Wednesday, 24 August 2011

Railways,- Hopeful signals in East Africa.

For many years East Africa's railways have been crying out for renewal, refurbishment and increases in capacity and for those then to be fully utilised. Taking traffic off the congested Mombasa-Nairobi-Kampala road is a priority both to save the heavy wear imposed by slow moving heavy lorries and trailers heading not only for Nairobi but onwards to Uganda and then south into Rwanda and Burundi. Moving a proportion of this traffic to rail would not only speed up transit times but reduce the vehicles' susceptability to the attention of various authorities at numerous check points throughout Kenya. These seem to find an extraordinarily large amount of reasons for imposing on the spot fines of one sort or another. Receipt forms often seem to be in short supply so there are probably many in Kenya very happy to see the traffic stay where it is,-on the roads.(or maybe just a little to one side of them while "cashpay" terms for alleged trangressions are discussed).

The concession to run Rift Valley Railways, as the network is now called , was some years ago allocated to a South African consortium, Sheltam, and there was great initial optimism that dramatic improvements in stock, track and performance would follow.
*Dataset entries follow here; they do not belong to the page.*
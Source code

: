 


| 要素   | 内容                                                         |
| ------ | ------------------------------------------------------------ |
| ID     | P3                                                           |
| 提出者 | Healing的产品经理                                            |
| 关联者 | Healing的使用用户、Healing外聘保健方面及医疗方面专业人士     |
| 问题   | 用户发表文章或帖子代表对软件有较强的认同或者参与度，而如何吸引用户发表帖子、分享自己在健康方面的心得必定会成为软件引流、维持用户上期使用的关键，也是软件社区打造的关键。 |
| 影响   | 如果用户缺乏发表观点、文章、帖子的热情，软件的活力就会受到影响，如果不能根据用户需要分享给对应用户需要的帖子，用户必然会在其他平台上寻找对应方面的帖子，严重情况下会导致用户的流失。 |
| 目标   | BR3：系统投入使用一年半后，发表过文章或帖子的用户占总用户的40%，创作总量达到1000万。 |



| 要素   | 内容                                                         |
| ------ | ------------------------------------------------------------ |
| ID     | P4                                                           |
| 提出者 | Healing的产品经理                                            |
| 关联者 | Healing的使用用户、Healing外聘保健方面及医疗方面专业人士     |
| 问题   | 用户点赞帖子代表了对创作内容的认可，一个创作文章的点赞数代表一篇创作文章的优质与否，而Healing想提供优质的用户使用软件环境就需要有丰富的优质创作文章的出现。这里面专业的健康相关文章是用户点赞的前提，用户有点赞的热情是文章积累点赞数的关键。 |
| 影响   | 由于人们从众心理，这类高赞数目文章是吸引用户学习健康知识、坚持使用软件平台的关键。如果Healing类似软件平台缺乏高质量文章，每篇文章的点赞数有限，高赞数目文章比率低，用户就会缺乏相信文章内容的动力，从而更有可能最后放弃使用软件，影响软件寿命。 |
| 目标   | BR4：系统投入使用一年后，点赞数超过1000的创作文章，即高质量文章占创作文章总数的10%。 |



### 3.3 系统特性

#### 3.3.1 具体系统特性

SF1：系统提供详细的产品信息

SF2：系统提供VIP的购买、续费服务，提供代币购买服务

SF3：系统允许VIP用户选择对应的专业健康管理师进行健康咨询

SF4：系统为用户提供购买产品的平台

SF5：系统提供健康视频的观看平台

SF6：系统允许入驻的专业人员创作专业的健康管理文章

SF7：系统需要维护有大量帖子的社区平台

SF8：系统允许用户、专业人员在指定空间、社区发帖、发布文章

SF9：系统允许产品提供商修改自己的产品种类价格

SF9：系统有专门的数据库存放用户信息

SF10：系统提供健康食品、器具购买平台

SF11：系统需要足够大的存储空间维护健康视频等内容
The same optimism had accompanied South African Airways' successful bid to run Air Tanzania. Unfortunately both involvements turned out to be disappointing and both have now exited with little to show for their involvement

The website of RVR's 51% owners, Cairo based Citadel Capital Platform Company African Railways, dated 2nd August, and "The East African" newspaper in its August 8th edition have however given new glimmers of hope of progress. Firstly, 5 year loans totalling $164 million for the refurbishment of the existing track, locomotives and rolling stock have now been agreed. Amongst those contributing is International Finance Corporation, the private sector lending arm of the World Bank. Hopefully this will enable the metre gauge line to be restored to something like its former capability and it will become again a credible means of long haul freight transport.
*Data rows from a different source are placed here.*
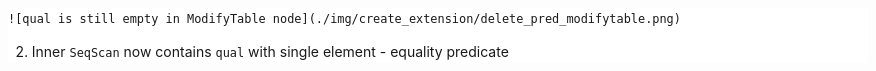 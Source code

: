     ![qual is still empty in ModifyTable node](./img/create_extension/delete_pred_modifytable.png)

2. Inner `SeqScan` now contains `qual` with single element - equality predicate
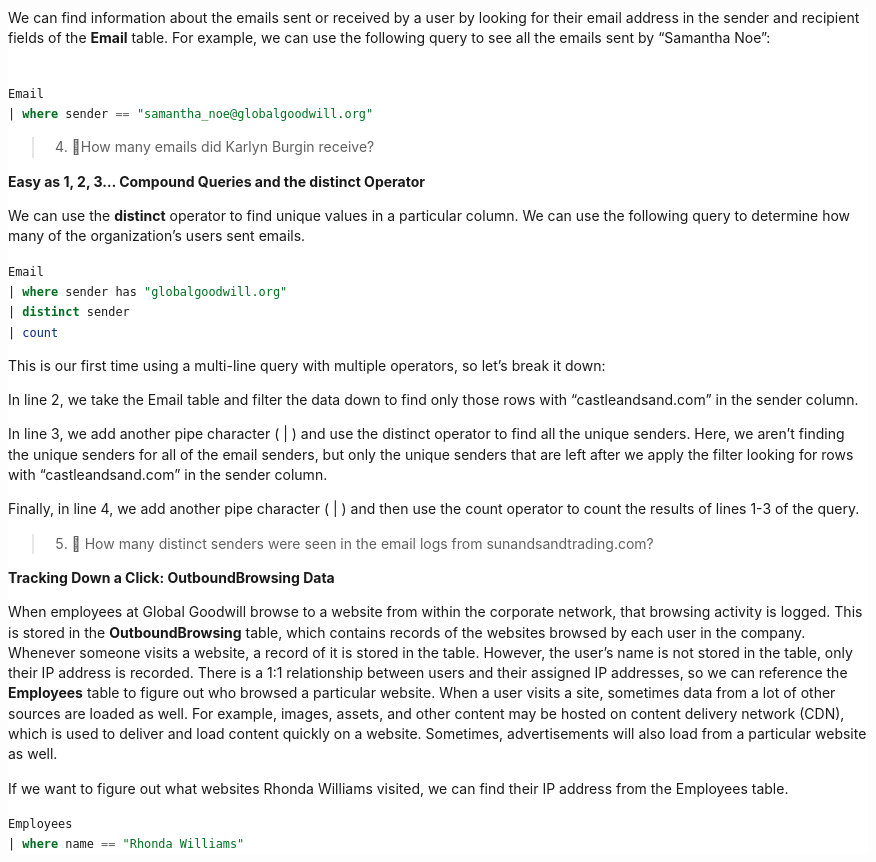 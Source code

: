 
We can find information about the emails sent or received by a user by looking for their email address in the sender and recipient fields of the **Email** table. For example, we can use the following query to see all the emails sent by “Samantha Noe”:

```sql

Email
| where sender == "samantha_noe@globalgoodwill.org"

```

> 4. 🤔How many emails did Karlyn Burgin receive?

**Easy as 1, 2, 3… Compound Queries and the distinct Operator**

We can use the **distinct** operator to find unique values in a particular column. We can use the following query to determine how many of the organization’s users sent emails.

```sql
Email
| where sender has "globalgoodwill.org"
| distinct sender
| count
```

This is our first time using a multi-line query with multiple operators, so let’s break it down:

In line 2, we take the Email table and filter the data down to find only those rows with “castleandsand.com” in the sender column.

In line 3, we add another pipe character ( | ) and use the distinct operator to find all the unique senders. Here, we aren’t finding the unique senders for all of the email senders, but only the unique senders that are left after we apply the filter looking for rows with “castleandsand.com” in the sender column.

Finally, in line 4, we add another pipe character ( | ) and then use the count operator to count the results of lines 1-3 of the query.

> 5. 🤔 How many distinct senders were seen in the email logs from sunandsandtrading.com?

**Tracking Down a Click: OutboundBrowsing Data**

When employees at Global Goodwill browse to a website from within the corporate network, that browsing activity is logged. This is stored in the **OutboundBrowsing** table, which contains records of the websites browsed by each user in the company. Whenever someone visits a website, a record of it is stored in the table. However, the user’s name is not stored in the table, only their IP address is recorded. There is a 1:1 relationship between users and their assigned IP addresses, so we can reference the **Employees** table to figure out who browsed a particular website. When a user visits a site, sometimes data from a lot of other sources are loaded as well. For example, images, assets, and other content may be hosted on content delivery network (CDN), which is used to deliver and load content quickly on a website. Sometimes, advertisements will also load from a particular website as well.

If we want to figure out what websites Rhonda Williams visited, we can find their IP address from the Employees table.

```sql
Employees
| where name == "Rhonda Williams"
```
Much more exciting for the longer term though is the planning of a new parallel standard gauge line which would eventually replace it. An agreement to develop this was concluded between Kenya and Uganda in 2008. Another standard gauge line is also being planned by Tanzania and Uganda more or less along the alignment of Tanzania's Central Line from Dar es Salaam to Dodoma and on the Mwanza on Lake Victoria whence goods would be taken by a proper train carrying ferry to Uganda's Port Bell. Metre gauge lines were much easier and cheaper to build than higher specification standard gauge ones during the earlier colonial era. Speed was less important then and the total tonnages of freight were much lower. Passenger trains which do not fit well with heavy freight ones on any railway line were infrequent and slow but just about adequate for the numbers wishing to use them. The development of standard gauge lines could revolutionise rail transport in East Africa, making the flow of commerce quicker, easier, up to 35% cheaper and less prone to en route interference. The Tanzanian line would cost about $ 2 billion, a huge amount for the country, but less huge for donor and supporting countries wishing to invest in a real project with ongoing tangible benefits( assuming appropriate ongoing maintainence support was also put in from the beginning). Railways and their performance are tangible and visible and their construction can be monitored every yard of the way. They are therefore a much better bet for the international aid industry and lenders than many other projects which seem to involve large sums of money with little to show for them. There is a chance here that Kenya's famed "Lunatic Line" could become sane. Both projects will require urgency and commitment to ensure that they do not get bogged down in endless complications, political wrangles and delays. Also essential is top quality enthusiastic management and not a bunch of mercenaries whose hearts aren't really in the tasks.